The only busted hubs that I have ever seen were catastrophic failures from extreme impact (and one on my current trailer after they strapped it down with too much side load when they put it on the hauler to bring it to the dealership).

I would be more concerned about the bearings needing replacement than a cracked hub.


----------



## Troutman3000 (Apr 19, 2010)

Quackrstackr said:


> Look for cracks? They should be easy to see if you wipe the grease off with a rag where you think it may be cracked.
> 
> The only busted hubs that I have ever seen were catastrophic failures from extreme impact (and one on my current trailer after they strapped it down with too much side load when they put it on the hauler to bring it to the dealership).
> 
> I would be more concerned about the bearings needing replacement than a cracked hub.



How do you know if the bearings need replacement. I want to do it all at once if I can.


----------



## russ010 (Apr 19, 2010)

you pretty much have to take them out to know for sure to see if the bearings are bad...

look for pits (literally small pits) on the bearings. If you look through the thread of my Xpress, you can see the pictures I had of my bearings and the replacement process I did -- edit* yep, page 2 is where I have the bearings out - and they literally fell out when I got them off the spindle. If you look at each of the bearings, you'll see how they are all scratched up and pitted.


----------



## WhiteMoose (Apr 19, 2010)

This thread also has a picture of bad bearings. 
https://www.tinboats.net/forum/viewtopic.php?f=3&t=10092&start=10


----------



## Troutman3000 (Apr 20, 2010)

Thanks Guys....Seems easy enough


----------



## longjohn119 (Apr 20, 2010)

A buddy of mine who is a certified mechanic for fork lifts of all sizes told me you need to install the back seals **backwards** when using Bearing Buddies. Those seals are designed to keep water out NOT to keep the grease in so when you install the seals normally the internal pressure caused by the Bearing Buddies will blow out the seal. If you install the seal backwards then the internal pressure caused by the Bearing Buddies will actually make them seal better. To install them backwards I use a galvanized or black iron pipe coupling that the outer metal edge of the seal will just slip over, I think it was a 1 1/2" but I'm not sure because it's been awhile (And haven't gotten that far on my new boat and trailer) They use a similar aftermarket "autogrease" setup on some fork trucks and that's how they have to do it.

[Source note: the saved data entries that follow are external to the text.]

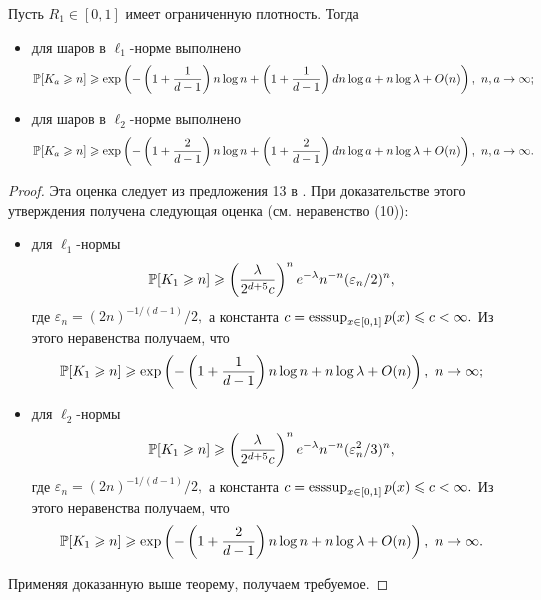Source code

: \begin{cor}
Пусть $R_1\in [0, 1]$ имеет ограниченную плотность. Тогда 
\begin{itemize}
    \item для шаров в $\ell_1$-норме выполнено
    $$\mathbb{P}[K_a \geqslant n] \geqslant \exp \left(-\left(1+\dfrac{1}{d-1}\right)n\log n + \left(1+\dfrac{1}{d-1}\right)dn\log a  +n\log\lambda + O(n)\right),\  n, a\to \infty;$$
    \item для шаров в $\ell_2$-норме выполнено
    $$\mathbb{P}[K_a \geqslant n] \geqslant \exp \left(-\left(1+\dfrac{2}{d-1}\right)n\log n + \left(1+\dfrac{2}{d-1}\right)dn\log a  +n\log\lambda + O(n)\right),\  n, a\to \infty.$$
\end{itemize}
\end{cor}

\begin{proof}
Эта оценка следует из предложения 13 в \cite{AL}. При доказательстве этого утверждения получена следующая оценка (см. неравенство (10)):
\begin{itemize}
    \item для $\ell_1$-нормы 
    $$\mathbb{P}[K_1\geqslant n] \geqslant \left(\dfrac{\lambda}{2^{d+5}c}\right)^ne^{-\lambda}n^{-n}(\varepsilon_n/2)^n,$$ где $\varepsilon_n = (2n)^{-1/(d-1)}/2,$ а константа $c = \operatorname{esssup}_{x\in[0,1]} p(x) \leqslant c < \infty.$ Из этого неравенства получаем, что
    $$\mathbb{P}[K_1 \geqslant n] \geqslant \exp \left(-\left(1+\dfrac{1}{d-1}\right)n\log n + n\log\lambda + O(n)\right),\  n\to \infty;$$
    \item для $\ell_2$-нормы  $$\mathbb{P}[K_1\geqslant n] \geqslant \left(\dfrac{\lambda}{2^{d+5}c}\right)^ne^{-\lambda}n^{-n}(\varepsilon_n^2/3)^n,$$ где $\varepsilon_n = (2n)^{-1/(d-1)}/2,$ а константа $c = \operatorname{esssup}_{x\in[0,1]} p(x) \leqslant c < \infty.$ Из этого неравенства получаем, что
    $$\mathbb{P}[K_1 \geqslant n] \geqslant \exp \left(-\left(1+\dfrac{2}{d-1}\right)n\log n +  n\log\lambda + O(n)\right),\  n\to \infty.$$
\end{itemize}
Применяя доказанную выше теорему, получаем требуемое.
\end{proof}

Also check the spindle where the seal is supposed to seat and inspect it for damage.

Also repack the bearing and put as much grease as you can get in by hand before you install and use the Bearing Buddy, otherwise the only way to get the air pocket out is to blow the back seal. Another trick is to pack it by hand, install the Bearing Buddy and drive the trailer around a bit to help spread the grease and get the air out, then add your grease to the Bearing Buddy as directed


----------



## Quackrstackr (Apr 20, 2010)

I'm sorry.. but your buddy is dead wrong. The purpose of the grease seal is to keep the grease inside your hub and to minimize water intrusion. Your seals will most likely withstand less pressure, not more, if installed backwards.

(I work in engineering for an automotive sealing company)

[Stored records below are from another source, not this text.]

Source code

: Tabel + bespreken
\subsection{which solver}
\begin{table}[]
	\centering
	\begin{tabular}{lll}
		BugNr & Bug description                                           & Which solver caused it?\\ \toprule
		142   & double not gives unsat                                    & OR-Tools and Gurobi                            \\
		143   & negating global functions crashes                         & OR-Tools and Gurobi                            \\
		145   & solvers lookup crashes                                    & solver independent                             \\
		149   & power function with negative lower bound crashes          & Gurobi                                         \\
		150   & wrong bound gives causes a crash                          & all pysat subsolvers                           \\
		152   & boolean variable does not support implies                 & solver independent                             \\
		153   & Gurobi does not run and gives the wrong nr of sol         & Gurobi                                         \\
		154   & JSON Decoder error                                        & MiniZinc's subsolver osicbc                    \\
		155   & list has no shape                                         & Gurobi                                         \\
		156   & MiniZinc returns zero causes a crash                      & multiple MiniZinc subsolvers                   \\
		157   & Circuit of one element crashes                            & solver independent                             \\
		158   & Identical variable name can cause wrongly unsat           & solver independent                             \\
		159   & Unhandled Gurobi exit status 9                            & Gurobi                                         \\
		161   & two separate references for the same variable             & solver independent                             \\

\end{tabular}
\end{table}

If you still don't believe me, go out and pump your bb's full of grease and see if they don't leak. Seals leak because people just keep pumping grease into them and overfill/overpressurize them. Once installed, if it ain't leakin'... there is no reason to keep adding grease (unless you just want to blow your seals).

High pressure inside your hub from overfill not only causes blown seals, it causes the seals to wear more rapidly, which will also cause them to eventually leak. Most grease seals can only stand about 2.5-3 psi before you will start seeing problems. If you have a high quality seal, you can actually jack the entire thing out of the hub from the internal pressure before it starts leaking at the bead.


----------



## KMixson (Apr 20, 2010)

There is a spring on the inside of the seal. If you install it backward the spring will be out in the elements and will not last long at all. If you bend the rubber part of the seal outward you will see the spring. It keeps pressure on the spindle.


----------



## WhiteMoose (May 19, 2010)

Finally got around to replacing the leaky seal and was sure to keep the new one flush with the hub. After a couple short trips, the grease appears to be staying where it should. Thanks guys.


----------